● **ACTIVITY**:
Output a verbatim copy of the data, cut off after the line that contains "## ABOUT ME".

━━━━━ EXTRACTED RECORDS ━━━━━

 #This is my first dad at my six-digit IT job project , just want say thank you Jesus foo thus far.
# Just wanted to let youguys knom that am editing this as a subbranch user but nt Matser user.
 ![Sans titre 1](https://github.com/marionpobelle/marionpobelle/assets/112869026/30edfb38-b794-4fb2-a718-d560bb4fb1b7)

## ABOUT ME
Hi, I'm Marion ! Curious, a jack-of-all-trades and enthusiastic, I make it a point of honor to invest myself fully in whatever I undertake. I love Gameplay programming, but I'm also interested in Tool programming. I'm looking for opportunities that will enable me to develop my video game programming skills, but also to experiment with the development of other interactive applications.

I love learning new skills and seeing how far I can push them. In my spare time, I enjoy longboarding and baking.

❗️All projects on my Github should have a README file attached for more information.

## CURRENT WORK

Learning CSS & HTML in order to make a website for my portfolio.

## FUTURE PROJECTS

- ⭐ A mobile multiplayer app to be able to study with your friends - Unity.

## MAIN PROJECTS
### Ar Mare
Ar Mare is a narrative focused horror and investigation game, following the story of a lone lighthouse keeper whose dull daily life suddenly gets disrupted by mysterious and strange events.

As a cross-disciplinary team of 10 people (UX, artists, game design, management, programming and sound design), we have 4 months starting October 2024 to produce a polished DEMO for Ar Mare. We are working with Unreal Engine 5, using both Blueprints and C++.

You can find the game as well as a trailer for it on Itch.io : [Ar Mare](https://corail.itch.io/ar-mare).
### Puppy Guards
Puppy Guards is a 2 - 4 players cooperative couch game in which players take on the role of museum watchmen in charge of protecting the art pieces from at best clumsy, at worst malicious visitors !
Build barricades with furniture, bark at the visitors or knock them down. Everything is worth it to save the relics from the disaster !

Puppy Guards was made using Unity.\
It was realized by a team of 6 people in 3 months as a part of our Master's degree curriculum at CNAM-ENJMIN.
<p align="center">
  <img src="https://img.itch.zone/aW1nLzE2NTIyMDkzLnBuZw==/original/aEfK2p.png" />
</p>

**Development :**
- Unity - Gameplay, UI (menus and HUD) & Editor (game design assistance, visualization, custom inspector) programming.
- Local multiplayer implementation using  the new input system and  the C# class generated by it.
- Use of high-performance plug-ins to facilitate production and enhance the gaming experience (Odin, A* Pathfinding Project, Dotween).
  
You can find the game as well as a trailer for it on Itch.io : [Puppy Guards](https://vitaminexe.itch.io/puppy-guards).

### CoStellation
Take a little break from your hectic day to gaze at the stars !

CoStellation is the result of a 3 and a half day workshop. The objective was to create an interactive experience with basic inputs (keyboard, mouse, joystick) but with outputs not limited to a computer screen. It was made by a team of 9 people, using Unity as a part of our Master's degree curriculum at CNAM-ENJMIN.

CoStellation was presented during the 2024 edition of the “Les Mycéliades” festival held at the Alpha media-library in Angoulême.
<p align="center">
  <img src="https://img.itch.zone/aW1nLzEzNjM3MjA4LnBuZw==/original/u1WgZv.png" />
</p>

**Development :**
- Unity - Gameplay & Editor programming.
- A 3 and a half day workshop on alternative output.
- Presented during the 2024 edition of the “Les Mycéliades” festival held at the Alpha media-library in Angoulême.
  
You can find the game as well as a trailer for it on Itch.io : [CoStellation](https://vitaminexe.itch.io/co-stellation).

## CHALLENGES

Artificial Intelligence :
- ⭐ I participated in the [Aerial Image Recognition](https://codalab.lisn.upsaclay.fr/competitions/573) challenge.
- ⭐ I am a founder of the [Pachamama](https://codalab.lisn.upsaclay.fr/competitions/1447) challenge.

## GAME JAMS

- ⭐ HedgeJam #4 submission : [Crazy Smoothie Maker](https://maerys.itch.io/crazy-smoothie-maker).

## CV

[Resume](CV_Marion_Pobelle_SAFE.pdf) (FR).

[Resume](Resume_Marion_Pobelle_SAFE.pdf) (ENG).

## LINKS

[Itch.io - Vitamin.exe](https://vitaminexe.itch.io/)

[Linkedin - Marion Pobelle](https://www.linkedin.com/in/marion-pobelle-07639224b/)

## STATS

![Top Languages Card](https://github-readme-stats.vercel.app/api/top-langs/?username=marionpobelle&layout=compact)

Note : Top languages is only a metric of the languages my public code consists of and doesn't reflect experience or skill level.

━━━━━

● **TASK RESULT**:
 #This is my first dad at my six-digit IT job project , just want say thank you Jesus foo thus far.
# Just wanted to let youguys knom that am editing this as a subbranch user but nt Matser user.
 ![Sans titre 1](https://github.com/marionpobelle/marionpobelle/assets/112869026/30edfb38-b794-4fb2-a718-d560bb4fb1b7)

## ABOUT ME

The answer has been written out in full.